The absence of a tax charge on the underwriting surpluses of mutual concerns has led in some cases to the creation of in house or captive mutual insurers, either in the UK or offshore. Such a captive might underwrite all sorts of risks for group companies while charging possibly excessive premiums for its services and reinsuring the real risks into the commercial market at normal rates. It could thus make large underwriting profits, which might be claimed as exempt. At the same time other group companies might hope to depress their own taxable profits by payment of inflated premiums. The company might also seek a means of converting its taxable investment return into a non-taxable receipt (perhaps through the use of financial reinsurance, see GIM8180). The mutual captive might also lend its surplus funds, interest-free, to group companies.

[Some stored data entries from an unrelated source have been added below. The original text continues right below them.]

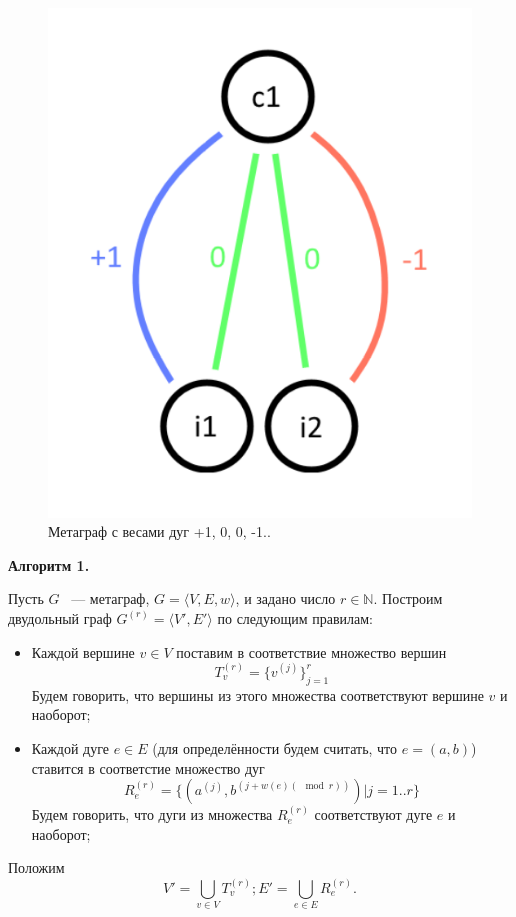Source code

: \documentclass[14pt]{mmcs-article}
\begin{document}
\begin{figure}[H]
    \centering
    \includegraphics[scale=0.4]{Fig_2.png}
    \caption{ Метаграф с весами дуг +1, 0, 0, -1.. }
    \label{image:2}
\end{figure}

\textbf{Алгоритм 1.}

Пусть $G$ ~--- метаграф, $G = \langle V, E, w \rangle$, и задано число $r \in \mathbb{N}$. Построим двудольный граф $G^{(r)} = \langle V', E' \rangle$ по следующим правилам:


\begin{itemize}
    \item Каждой вершине $v \in V$ поставим в соответствие множество вершин
    \[
        T^{(r)}_v = \{ v^{(j)} \}_{j = 1}^r
    \]
    Будем говорить, что вершины из этого множества соответствуют вершине $v$ и наоборот;

    \item Каждой дуге $e \in E$ (для определённости будем считать, что $e = (a, b)$) ставится в соответстие множество дуг
    \[
        R^{(r)}_e = \{ (a^{(j)}, b^{(j + w(e) (\mod{r}))}) | j = 1..r \}
    \]
    Будем говорить, что дуги из множества $R^{(r)}_e$ соответствуют дуге $e$ и наоборот;
\end{itemize}
Положим
\[
    V' = \bigcup_{v \in V} T^{(r)}_v; E' = \bigcup_{e \in E} R^{(r)}_e.
\]
\end{document}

Such a company, if based offshore, presents a risk that should be considered in the context of the controlled foreign company (CFC) rules described in GIM11080. In addition, the company’s claim to mutual status may be reviewed. In general, it is unlikely that the affairs of a company that is a subsidiary of another will be conducted on a truly mutual basis because the entitlement to enjoy at least part of any surplus will almost inevitably lie with its shareholders. Consequently, the identity between the contributors and participators required for mutuality will not exist. This will be so even if the shareholders and policyholders are the same persons, as the shareholders’ right to participate in profits will accrue to them in their capacity as owners of the business, not in their capacity as participators in a mutual surplus.

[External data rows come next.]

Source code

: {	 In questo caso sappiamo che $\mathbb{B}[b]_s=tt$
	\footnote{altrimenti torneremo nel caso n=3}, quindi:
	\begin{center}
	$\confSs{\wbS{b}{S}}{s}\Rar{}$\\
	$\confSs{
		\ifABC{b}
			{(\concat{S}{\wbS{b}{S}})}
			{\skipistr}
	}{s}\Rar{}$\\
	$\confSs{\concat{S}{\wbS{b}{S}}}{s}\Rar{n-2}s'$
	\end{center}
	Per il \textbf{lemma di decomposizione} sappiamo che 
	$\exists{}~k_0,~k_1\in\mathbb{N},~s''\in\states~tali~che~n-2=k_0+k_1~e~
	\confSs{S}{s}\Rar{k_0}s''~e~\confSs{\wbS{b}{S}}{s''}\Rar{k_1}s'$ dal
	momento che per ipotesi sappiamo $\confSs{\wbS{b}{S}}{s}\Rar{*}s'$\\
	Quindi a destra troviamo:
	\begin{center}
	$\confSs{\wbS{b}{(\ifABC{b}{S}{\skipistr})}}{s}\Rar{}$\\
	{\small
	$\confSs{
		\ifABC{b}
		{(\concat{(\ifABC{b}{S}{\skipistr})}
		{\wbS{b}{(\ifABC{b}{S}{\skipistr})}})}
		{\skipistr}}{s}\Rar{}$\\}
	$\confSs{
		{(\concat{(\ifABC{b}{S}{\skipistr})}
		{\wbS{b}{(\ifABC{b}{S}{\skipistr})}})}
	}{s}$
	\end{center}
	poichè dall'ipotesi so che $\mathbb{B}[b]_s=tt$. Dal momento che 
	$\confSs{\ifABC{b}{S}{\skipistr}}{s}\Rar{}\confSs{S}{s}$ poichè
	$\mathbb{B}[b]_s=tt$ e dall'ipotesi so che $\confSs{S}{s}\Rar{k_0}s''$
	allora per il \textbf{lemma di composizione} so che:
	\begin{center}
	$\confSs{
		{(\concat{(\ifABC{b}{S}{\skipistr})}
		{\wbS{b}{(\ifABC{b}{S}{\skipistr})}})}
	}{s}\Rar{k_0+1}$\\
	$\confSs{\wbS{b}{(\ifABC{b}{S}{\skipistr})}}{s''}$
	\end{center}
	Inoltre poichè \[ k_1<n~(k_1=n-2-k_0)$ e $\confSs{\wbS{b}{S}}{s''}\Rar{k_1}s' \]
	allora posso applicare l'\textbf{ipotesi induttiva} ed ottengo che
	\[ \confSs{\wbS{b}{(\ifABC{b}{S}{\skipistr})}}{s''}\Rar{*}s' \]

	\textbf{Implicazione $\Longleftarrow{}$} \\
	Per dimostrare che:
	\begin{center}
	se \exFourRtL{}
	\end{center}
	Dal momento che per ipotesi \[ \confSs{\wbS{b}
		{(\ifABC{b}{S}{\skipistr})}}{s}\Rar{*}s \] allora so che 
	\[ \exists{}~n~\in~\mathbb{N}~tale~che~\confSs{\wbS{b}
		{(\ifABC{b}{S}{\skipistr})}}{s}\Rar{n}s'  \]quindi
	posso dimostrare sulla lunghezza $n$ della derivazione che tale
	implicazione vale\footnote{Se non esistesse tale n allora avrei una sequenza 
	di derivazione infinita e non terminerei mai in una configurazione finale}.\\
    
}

Where a mutual insurance company accepts reinsurance it is unlikely that the reinsurance will form part of the mutual activities as the direct insurer is unlikely to be within the circle of mutuality (GIM9010), whether by being a member of the mutual company or otherwise. The business of accepting reinsurance rarely displays mutual character.

Outwards reinsurance may be a different matter. It is again unlikely that the reinsurer will be a member of the mutual company, or otherwise within the circle of mutuality, but the purpose of outwards reinsurance is to share large risks, rather than to earn a surplus for division among the company’s members. It is a normal cost to the business. So the fact that a mutual concern reinsures some of its risks should not be generally be seen as prejudicing the mutual status of the business.

On the other hand, if it appears on enquiry that the outward reinsurance is deliberately arranged as a consistently exceptionally profitable, rather than ordinary commercial, activity it ceases to be an ordinary cost to the business. This is likely to be a particular risk with some kinds of financial reinsurance or intra-group reinsurance ceded by a mutual parent to a non-mutual subsidiary. In that case it becomes something that, by itself, gives rise to a trading profit, and the case for taxing it will be reviewed. It may be derived from a severable non-mutual activity, or even, in an extreme case, have the effect of depriving the activities as a whole of their mutual status. Reinsurance arrangements between a proprietary company and a mutual insurer in the same group may be susceptible to the application of the transfer pricing legislation, as not consistent with an arm’s length price (see GIM8340).